Items listed in a dataset:
※

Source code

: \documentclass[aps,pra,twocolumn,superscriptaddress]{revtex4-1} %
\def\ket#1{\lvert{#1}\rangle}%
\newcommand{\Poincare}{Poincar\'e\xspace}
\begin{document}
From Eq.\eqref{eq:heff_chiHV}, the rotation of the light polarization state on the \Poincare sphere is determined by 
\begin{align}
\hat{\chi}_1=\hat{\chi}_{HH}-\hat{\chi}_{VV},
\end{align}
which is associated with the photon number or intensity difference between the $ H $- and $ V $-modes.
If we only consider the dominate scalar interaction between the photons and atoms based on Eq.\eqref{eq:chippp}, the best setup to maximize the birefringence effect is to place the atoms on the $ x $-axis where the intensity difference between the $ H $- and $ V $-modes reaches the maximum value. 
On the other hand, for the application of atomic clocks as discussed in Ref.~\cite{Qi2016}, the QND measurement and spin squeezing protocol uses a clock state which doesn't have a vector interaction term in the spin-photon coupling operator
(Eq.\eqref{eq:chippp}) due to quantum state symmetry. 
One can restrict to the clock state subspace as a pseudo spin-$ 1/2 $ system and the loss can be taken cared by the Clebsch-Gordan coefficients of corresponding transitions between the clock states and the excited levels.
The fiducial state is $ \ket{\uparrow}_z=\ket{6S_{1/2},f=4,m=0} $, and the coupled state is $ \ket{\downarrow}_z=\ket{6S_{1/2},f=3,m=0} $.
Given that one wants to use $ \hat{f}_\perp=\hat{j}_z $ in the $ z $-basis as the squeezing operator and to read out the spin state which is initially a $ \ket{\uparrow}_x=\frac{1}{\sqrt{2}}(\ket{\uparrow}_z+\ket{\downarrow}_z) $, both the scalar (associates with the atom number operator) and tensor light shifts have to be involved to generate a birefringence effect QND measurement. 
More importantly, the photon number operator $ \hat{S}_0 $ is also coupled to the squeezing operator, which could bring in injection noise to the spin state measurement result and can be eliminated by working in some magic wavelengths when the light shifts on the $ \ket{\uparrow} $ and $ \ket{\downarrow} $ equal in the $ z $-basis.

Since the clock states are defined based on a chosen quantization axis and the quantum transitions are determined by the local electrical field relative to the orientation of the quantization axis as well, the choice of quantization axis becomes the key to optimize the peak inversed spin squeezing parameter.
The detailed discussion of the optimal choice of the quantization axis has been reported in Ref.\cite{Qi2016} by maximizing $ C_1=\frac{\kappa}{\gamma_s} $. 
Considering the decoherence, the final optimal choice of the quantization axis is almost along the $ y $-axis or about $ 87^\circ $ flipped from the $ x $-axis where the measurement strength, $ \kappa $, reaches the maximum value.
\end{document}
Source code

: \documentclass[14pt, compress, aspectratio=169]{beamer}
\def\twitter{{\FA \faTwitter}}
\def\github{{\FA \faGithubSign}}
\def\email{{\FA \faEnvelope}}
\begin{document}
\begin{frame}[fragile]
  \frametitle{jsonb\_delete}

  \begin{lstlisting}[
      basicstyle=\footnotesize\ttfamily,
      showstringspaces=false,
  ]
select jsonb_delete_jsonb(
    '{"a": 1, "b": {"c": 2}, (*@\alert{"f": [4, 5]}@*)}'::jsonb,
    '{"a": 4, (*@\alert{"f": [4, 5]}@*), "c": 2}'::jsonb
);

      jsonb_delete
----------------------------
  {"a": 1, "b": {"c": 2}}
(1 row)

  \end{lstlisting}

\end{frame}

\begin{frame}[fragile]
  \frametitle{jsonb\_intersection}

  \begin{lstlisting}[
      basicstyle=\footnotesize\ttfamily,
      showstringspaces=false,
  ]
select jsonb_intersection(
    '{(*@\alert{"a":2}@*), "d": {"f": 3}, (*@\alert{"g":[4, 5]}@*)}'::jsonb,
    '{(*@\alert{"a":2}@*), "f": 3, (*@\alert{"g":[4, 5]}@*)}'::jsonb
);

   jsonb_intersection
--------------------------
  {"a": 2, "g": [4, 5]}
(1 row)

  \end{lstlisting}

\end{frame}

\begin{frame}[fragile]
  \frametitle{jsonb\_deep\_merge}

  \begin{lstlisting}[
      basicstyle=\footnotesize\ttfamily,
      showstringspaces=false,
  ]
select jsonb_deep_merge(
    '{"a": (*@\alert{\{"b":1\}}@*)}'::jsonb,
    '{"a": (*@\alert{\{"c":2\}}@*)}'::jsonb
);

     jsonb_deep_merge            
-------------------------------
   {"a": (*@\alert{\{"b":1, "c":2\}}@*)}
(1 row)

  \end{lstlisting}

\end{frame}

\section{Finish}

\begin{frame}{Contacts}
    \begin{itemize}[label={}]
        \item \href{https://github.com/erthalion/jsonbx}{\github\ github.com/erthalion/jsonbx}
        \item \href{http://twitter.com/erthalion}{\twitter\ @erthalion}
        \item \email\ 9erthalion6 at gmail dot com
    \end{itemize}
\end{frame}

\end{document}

※

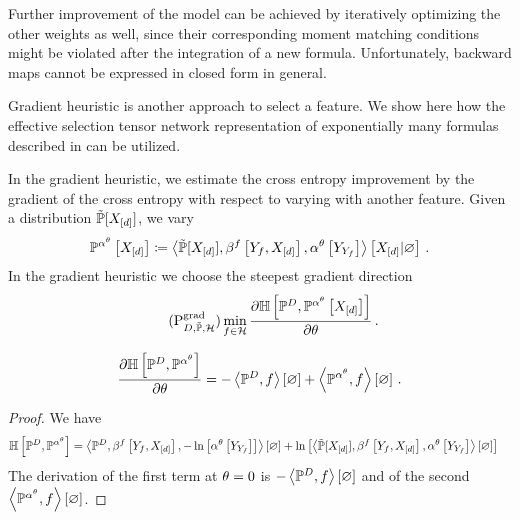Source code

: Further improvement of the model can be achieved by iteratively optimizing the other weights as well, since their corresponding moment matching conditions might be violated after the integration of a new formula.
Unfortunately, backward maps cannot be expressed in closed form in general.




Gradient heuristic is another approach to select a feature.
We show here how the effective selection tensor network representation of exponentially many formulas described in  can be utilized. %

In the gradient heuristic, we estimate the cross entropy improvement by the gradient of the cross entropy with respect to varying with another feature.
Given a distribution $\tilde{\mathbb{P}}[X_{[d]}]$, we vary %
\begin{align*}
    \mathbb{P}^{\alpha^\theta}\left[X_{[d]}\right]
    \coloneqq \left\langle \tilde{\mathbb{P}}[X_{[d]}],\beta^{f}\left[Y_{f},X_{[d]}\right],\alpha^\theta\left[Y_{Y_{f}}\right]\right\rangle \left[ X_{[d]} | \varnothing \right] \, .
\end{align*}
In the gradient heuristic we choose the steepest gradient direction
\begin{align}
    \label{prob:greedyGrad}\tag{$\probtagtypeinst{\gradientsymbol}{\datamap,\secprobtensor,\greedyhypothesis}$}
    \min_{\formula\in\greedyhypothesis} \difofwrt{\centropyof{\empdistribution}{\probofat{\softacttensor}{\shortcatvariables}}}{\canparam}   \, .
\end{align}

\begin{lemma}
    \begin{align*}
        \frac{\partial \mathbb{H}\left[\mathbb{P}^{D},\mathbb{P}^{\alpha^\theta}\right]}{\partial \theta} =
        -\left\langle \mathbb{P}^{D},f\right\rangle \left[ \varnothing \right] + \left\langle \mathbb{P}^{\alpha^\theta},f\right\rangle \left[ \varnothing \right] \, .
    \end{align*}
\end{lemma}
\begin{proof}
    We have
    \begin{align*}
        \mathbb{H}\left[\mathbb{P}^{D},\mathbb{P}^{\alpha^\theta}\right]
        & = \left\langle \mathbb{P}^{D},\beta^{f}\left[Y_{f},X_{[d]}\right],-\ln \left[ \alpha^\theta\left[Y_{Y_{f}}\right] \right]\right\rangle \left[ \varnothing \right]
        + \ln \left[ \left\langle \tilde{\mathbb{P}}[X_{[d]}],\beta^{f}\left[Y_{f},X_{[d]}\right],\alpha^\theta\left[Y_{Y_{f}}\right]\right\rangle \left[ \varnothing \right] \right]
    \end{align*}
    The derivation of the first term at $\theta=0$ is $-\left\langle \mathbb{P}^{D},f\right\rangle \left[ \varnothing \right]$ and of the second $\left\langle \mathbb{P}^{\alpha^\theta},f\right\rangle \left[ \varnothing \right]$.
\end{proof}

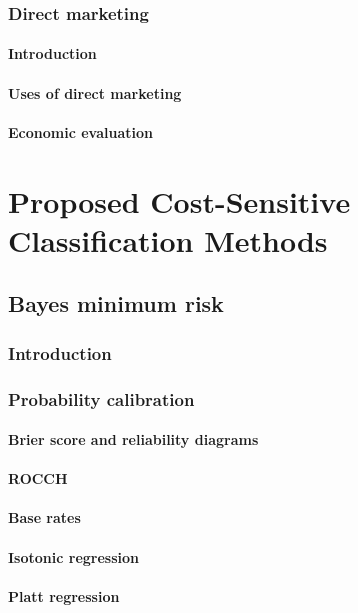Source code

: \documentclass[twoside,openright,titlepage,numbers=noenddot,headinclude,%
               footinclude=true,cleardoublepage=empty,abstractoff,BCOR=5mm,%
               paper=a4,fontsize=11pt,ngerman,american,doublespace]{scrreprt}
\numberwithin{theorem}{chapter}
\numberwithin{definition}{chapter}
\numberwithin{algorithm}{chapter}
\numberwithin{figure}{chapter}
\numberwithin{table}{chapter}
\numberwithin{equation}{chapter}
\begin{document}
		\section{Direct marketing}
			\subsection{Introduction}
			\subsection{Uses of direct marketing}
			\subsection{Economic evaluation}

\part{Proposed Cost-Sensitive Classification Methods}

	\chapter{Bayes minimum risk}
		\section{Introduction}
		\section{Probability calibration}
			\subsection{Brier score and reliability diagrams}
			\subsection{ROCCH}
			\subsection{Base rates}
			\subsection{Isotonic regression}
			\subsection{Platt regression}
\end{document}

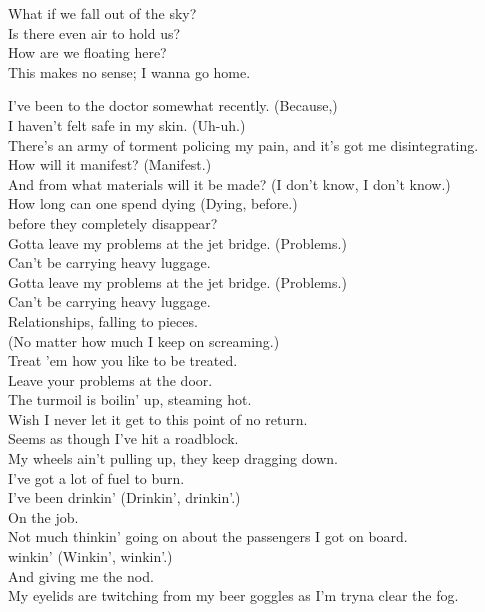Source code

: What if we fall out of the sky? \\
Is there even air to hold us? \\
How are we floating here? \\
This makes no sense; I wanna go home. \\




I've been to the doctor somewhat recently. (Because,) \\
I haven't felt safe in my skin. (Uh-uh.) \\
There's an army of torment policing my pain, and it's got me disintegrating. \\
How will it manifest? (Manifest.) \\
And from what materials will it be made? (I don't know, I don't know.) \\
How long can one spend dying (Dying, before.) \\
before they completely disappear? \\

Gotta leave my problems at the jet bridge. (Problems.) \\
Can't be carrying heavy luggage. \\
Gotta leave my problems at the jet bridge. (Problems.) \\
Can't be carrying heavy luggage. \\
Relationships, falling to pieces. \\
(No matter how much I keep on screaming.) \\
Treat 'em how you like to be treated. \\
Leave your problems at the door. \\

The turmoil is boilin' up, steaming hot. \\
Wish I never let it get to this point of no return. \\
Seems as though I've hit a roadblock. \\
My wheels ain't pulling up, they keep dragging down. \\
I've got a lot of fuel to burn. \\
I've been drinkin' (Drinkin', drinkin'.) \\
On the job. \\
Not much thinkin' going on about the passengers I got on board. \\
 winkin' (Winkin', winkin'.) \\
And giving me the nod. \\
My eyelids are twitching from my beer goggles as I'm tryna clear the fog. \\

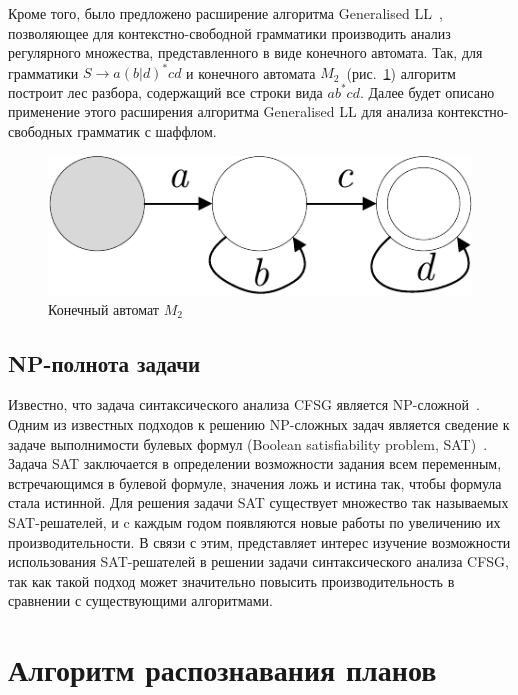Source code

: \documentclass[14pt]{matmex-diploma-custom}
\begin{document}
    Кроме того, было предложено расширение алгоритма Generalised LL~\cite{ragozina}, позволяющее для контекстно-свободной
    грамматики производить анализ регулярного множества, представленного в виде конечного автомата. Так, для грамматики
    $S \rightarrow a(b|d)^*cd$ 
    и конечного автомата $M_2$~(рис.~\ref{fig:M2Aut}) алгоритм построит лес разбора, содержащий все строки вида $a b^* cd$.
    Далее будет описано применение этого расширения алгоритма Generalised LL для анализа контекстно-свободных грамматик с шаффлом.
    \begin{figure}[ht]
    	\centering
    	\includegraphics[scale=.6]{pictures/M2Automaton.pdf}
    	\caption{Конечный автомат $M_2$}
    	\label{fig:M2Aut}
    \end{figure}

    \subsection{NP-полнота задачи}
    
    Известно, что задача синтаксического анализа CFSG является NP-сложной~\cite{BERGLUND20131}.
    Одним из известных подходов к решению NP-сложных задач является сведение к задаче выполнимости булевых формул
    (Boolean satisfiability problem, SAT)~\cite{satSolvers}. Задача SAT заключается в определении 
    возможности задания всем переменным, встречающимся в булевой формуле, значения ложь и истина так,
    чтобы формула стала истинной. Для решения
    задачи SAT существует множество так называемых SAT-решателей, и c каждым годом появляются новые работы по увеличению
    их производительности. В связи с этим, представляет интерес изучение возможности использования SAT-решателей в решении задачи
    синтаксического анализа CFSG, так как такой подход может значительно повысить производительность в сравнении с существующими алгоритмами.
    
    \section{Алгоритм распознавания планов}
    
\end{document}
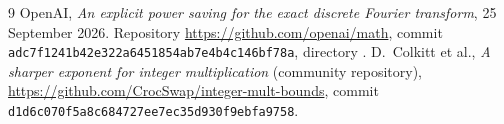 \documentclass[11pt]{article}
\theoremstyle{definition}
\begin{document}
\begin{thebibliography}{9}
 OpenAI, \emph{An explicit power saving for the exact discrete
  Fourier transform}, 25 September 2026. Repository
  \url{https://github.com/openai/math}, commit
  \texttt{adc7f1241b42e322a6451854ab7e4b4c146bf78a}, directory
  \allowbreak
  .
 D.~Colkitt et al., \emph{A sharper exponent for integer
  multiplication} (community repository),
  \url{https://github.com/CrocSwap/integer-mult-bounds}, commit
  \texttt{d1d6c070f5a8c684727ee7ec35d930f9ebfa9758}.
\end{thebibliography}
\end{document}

※

EXERCISE DIRECTIONS
Would you retype exactly the lines above, from the line with "I haven't felt safe in my skin. (Uh-uh.) \\" to the line with "Relationships, falling to pieces. \\", with both end lines kept and nothing more?

FINISHED TASK
I haven't felt safe in my skin. (Uh-uh.) \\
There's an army of torment policing my pain, and it's got me disintegrating. \\
How will it manifest? (Manifest.) \\
And from what materials will it be made? (I don't know, I don't know.) \\
How long can one spend dying (Dying, before.) \\
before they completely disappear? \\

Gotta leave my problems at the jet bridge. (Problems.) \\
Can't be carrying heavy luggage. \\
Gotta leave my problems at the jet bridge. (Problems.) \\
Can't be carrying heavy luggage. \\
Relationships, falling to pieces. \\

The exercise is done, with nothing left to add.